While this may be discouraging, this is still a study with low numbers of patients, which means that we might expect this result even if the drug works, although the significant rise in diabetes-causing meNAM is concerning.
The study did find significant effects on some protein factors
The study found that the level of a protein called NAAD – a sensitive biomarker common to NAD+ increasing supplements [2] – was very significantly raised in muscle by nicotinamide riboside, even taking into account the failure of the study to account for the number of variables it was testing. At a similar level of significance, the study found an increase in NAM excretion products – which the authors suggested could be a result of the target tissues already having enough NAD+ before the study began.
A significant effect of the drug was found on some markers of inflammation (such as IL-2, IL-5 and IL-6) as well, reducing their activity – and since chronic inflammation is a major driver of aging, this could be a promising sign of the drug having an effect on this aspect of aging, keeping in mind that this significance may not have been found in a study with sufficiently strict significance boundaries (although the impact on IL2 was particularly significant). Other inflammatory markers, such as TNFalpha, gave conflicting results, while five other markers showed no significant impact of the drug.

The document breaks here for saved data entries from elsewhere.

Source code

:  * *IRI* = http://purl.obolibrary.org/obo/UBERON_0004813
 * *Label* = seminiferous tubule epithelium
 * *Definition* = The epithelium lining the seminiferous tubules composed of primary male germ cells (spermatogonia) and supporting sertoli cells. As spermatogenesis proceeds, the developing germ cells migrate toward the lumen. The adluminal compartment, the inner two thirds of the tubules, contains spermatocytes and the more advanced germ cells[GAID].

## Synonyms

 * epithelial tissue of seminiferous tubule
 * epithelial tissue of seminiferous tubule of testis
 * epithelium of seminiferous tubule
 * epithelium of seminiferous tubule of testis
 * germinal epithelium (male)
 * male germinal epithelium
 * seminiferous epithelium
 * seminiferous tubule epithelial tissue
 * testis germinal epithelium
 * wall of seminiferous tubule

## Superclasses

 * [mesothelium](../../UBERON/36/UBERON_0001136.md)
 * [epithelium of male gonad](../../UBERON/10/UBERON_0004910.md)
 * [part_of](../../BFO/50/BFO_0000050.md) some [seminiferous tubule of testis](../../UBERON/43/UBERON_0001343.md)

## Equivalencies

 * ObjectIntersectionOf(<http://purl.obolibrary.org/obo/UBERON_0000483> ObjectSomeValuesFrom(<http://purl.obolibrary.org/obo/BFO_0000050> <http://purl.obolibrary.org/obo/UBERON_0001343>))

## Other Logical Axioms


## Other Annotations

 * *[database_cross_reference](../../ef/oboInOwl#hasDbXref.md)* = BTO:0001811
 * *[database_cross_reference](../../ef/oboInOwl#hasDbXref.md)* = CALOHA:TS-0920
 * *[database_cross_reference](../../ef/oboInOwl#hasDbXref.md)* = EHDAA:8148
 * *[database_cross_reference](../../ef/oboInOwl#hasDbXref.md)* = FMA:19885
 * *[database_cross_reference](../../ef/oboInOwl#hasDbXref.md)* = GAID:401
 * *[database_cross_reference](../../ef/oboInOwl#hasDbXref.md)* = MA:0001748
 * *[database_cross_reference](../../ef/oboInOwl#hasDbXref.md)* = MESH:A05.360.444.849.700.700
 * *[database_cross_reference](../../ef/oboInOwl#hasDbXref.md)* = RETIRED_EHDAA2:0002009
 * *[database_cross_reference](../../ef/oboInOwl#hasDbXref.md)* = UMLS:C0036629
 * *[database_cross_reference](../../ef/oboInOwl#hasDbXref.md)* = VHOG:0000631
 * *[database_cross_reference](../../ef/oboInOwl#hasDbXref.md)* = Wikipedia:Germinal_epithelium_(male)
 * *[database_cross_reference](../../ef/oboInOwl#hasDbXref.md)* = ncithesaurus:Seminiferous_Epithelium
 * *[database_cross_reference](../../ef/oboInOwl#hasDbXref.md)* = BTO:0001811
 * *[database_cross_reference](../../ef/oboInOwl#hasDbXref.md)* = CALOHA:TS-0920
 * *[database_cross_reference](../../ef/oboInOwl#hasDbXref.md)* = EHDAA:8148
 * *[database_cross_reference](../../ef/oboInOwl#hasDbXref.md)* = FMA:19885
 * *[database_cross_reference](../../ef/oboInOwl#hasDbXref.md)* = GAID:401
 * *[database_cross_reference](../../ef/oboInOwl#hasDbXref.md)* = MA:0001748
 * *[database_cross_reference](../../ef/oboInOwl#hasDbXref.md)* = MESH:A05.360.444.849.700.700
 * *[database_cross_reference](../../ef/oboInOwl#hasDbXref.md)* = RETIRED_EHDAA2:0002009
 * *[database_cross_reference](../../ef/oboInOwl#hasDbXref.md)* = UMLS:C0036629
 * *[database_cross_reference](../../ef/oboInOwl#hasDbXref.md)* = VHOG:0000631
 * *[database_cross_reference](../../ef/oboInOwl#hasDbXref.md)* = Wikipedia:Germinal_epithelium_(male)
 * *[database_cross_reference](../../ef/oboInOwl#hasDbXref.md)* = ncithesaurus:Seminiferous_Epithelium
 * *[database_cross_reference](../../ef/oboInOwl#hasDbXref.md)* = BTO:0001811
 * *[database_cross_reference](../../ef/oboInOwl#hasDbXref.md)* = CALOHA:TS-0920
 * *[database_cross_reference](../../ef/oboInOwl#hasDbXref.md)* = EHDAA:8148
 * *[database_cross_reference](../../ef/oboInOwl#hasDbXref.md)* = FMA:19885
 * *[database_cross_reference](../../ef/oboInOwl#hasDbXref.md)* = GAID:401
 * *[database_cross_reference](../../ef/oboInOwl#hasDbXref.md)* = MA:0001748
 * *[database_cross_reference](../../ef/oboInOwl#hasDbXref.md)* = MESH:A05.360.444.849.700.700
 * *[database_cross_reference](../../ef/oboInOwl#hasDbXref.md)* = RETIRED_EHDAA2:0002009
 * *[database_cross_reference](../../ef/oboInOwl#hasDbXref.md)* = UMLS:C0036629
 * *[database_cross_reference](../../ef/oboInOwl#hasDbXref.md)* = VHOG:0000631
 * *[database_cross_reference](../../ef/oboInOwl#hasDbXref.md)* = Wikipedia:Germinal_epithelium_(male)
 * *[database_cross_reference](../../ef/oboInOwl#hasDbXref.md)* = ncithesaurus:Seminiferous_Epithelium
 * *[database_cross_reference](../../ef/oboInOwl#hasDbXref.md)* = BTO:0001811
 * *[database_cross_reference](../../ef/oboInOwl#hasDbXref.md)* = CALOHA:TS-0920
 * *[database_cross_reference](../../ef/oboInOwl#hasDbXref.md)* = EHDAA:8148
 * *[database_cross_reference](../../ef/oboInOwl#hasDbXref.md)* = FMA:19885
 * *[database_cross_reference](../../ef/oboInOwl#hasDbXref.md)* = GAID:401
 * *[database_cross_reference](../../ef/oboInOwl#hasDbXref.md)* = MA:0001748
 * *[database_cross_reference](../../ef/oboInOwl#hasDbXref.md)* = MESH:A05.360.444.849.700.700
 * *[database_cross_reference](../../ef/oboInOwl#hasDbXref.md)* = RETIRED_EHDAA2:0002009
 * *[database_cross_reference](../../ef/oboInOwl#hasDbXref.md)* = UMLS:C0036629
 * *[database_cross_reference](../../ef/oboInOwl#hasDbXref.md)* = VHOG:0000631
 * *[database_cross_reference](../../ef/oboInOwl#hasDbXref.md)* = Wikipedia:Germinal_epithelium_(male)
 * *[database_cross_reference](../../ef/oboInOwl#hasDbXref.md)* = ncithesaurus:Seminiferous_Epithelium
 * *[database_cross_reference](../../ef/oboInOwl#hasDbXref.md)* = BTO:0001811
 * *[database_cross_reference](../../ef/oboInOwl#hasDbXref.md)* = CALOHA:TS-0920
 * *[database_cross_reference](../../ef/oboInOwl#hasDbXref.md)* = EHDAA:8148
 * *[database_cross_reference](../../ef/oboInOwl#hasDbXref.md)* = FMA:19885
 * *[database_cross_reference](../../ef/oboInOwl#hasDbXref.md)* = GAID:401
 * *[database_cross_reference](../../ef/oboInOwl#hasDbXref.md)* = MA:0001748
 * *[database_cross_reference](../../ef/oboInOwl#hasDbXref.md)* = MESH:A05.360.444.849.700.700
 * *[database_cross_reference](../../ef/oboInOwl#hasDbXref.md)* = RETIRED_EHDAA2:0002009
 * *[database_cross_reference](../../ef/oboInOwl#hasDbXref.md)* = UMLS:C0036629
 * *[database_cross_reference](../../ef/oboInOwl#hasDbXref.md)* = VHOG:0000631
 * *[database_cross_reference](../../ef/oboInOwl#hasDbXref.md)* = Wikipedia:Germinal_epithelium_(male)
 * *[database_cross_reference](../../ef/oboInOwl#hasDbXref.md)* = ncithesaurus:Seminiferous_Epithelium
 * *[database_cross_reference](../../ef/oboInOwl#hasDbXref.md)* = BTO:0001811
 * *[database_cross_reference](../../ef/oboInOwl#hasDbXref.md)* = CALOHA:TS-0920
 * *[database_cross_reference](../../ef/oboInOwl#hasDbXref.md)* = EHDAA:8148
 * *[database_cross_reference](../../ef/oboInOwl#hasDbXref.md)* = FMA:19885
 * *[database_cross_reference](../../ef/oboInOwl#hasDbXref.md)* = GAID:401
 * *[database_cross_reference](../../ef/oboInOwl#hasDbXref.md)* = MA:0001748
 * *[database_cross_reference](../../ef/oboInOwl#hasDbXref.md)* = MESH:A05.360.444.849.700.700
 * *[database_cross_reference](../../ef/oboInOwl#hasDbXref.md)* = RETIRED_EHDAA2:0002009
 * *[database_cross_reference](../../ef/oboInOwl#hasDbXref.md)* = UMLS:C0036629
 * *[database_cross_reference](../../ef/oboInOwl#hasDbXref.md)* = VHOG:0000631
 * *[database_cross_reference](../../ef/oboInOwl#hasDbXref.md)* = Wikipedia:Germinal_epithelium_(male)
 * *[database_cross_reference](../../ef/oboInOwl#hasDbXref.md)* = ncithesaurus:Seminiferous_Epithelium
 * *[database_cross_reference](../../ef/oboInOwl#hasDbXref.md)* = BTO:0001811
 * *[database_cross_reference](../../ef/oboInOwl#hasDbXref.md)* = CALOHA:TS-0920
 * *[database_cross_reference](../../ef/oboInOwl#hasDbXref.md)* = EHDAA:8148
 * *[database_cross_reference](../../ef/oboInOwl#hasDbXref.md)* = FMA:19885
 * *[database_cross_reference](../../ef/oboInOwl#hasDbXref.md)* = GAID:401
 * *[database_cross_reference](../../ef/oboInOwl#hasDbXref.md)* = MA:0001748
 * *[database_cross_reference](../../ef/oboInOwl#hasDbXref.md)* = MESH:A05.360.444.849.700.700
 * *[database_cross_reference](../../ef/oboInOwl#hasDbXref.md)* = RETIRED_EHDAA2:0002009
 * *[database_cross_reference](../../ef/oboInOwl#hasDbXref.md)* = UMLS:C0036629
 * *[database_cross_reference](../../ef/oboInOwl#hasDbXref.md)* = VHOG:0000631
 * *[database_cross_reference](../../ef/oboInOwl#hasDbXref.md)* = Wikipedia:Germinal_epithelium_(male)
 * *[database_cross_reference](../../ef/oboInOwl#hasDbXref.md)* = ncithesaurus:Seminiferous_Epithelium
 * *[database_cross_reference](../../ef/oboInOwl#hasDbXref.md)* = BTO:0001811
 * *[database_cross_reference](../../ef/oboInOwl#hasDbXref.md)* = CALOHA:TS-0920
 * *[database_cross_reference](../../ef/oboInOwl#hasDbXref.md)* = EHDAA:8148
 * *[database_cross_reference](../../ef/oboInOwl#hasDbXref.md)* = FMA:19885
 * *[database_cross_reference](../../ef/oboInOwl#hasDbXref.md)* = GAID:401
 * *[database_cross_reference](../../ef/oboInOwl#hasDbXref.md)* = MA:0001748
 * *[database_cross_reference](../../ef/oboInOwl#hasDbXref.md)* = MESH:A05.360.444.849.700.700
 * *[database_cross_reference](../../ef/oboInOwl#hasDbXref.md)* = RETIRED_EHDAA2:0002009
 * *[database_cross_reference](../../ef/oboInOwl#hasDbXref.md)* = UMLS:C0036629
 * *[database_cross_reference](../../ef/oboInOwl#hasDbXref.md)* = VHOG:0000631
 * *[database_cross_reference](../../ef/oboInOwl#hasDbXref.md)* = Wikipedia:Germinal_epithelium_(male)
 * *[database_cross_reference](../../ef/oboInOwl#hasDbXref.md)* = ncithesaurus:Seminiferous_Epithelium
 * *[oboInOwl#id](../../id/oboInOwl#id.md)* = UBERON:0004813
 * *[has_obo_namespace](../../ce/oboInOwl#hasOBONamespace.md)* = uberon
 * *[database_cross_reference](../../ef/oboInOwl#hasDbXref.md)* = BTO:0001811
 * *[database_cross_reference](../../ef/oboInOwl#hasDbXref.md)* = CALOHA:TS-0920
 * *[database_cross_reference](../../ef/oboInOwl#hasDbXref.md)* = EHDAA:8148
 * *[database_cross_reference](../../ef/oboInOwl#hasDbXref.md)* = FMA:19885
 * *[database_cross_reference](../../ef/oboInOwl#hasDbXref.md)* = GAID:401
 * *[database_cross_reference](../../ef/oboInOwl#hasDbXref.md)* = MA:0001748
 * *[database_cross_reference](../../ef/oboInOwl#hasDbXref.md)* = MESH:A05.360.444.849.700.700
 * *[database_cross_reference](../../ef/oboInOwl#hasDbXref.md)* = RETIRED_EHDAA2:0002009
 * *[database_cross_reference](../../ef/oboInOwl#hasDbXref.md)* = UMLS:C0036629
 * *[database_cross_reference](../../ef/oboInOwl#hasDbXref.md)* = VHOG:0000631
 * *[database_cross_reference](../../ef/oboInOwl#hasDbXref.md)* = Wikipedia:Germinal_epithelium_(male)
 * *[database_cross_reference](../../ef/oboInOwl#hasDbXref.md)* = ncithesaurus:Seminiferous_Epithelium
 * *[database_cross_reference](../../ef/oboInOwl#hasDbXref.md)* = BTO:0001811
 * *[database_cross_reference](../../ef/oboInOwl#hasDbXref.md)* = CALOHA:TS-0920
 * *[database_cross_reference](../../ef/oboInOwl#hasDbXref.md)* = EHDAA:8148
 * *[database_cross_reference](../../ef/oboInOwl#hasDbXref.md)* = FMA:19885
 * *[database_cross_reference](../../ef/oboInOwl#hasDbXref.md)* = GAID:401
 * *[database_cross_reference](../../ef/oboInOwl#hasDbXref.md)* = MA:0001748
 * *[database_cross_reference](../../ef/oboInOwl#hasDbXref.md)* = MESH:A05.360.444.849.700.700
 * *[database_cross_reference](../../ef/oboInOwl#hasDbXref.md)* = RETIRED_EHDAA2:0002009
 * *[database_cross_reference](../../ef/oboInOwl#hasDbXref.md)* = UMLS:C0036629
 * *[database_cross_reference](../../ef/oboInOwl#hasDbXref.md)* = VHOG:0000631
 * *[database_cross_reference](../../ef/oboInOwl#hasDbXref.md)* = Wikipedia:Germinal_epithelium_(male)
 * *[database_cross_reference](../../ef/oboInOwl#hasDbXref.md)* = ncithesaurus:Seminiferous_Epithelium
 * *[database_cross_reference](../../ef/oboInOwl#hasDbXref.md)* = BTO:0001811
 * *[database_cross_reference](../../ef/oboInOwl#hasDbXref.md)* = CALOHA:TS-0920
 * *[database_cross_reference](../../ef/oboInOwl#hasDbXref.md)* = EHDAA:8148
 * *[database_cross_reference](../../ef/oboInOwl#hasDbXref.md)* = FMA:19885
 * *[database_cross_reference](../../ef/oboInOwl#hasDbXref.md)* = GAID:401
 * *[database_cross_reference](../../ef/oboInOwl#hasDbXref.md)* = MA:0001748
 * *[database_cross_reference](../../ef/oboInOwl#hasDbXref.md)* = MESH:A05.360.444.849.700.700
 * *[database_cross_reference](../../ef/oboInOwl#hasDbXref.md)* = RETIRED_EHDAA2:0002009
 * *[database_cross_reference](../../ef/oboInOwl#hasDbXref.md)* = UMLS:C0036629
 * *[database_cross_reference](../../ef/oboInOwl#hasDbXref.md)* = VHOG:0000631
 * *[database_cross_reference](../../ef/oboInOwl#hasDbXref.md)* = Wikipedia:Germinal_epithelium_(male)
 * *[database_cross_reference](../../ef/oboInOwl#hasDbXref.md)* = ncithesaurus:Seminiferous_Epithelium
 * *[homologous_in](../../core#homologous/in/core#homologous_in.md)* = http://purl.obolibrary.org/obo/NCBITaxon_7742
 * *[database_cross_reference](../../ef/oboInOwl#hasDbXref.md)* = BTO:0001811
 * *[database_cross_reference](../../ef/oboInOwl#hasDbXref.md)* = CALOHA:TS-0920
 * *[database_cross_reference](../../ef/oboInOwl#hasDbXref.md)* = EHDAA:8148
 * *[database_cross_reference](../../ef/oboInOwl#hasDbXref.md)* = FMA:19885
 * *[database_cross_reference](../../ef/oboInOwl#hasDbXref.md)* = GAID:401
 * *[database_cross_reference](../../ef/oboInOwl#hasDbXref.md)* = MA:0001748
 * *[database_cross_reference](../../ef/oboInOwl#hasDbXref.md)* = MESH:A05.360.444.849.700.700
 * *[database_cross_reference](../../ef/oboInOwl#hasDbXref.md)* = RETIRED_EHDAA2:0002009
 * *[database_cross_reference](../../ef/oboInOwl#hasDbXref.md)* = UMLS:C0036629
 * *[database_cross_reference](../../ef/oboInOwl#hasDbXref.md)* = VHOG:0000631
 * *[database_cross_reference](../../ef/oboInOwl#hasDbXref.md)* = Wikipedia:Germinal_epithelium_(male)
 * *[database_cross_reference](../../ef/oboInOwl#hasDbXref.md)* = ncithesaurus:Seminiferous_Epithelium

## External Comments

NAD+ is modulated by conditions of metabolic stress and has been reported to decline with aging, but human data are sparse. Nicotinamide riboside (NR) supplementation ameliorates metabolic dysfunction in rodents. We aimed to establish whether oral NR supplementation in aged participants can increase the skeletal muscle NAD+ metabolome, and questioned if tissue NAD+ levels are depressed with aging. We supplemented 12 aged men with NR 1g per day for 21-days in a placebo-controlled, randomized, double-blind, crossover trial. Targeted metabolomics showed that NR elevated the muscle NAD+ metabolome, evident by increased nicotinic acid adenine dinucleotide and nicotinamide clearance products. Muscle RNA sequencing revealed NR-mediated downregulation of energy metabolism and mitochondria pathways. NR also depressed levels of circulating inflammatory cytokines. In an additional study, P magnetic resonance spectroscopy-based NAD+ measurement in muscle and brain showed no difference between young and aged individuals. Our data establish that oral NR is available to aged human muscle and identify anti-inflammatory effects of NR, while suggesting that NAD+ decline is not associated with chronological aging per se in human muscle or brain.
Conclusion
Although the flawed setup of the study – and the low number of patients – limits our confidence in the results of the study, no toxicity was found. While the study detected no functional improvements resulting from the use of the drug, this could have been due to a number of confounding factors or caused by the small number of patients enrolled in the study. Given these results, it seems that further research is needed to come to any conclusions about the effectiveness of nicotinamide riboside.
Literature
[1] Elhassan, Y. S., Kluckova, K., Fletcher, R. S., Schmidt, M., Garten, A., Doig, C. L., … & Wilson, M. (2019). Nicotinamide riboside augments the human skeletal muscle NAD+ metabolome and induces transcriptomic and anti-inflammatory signatures in aged subjects: a placebo-controlled, randomized trial. BioRxiv, 680462.
[2] Trammell, S. A., Schmidt, M. S., Weidemann, B. J., Redpath, P., Jaksch, F., Dellinger, R. W., … & Brenner, C. (2016). Nicotinamide riboside is uniquely and orally bioavailable in mice and humans. Nature communications, 7, 12948.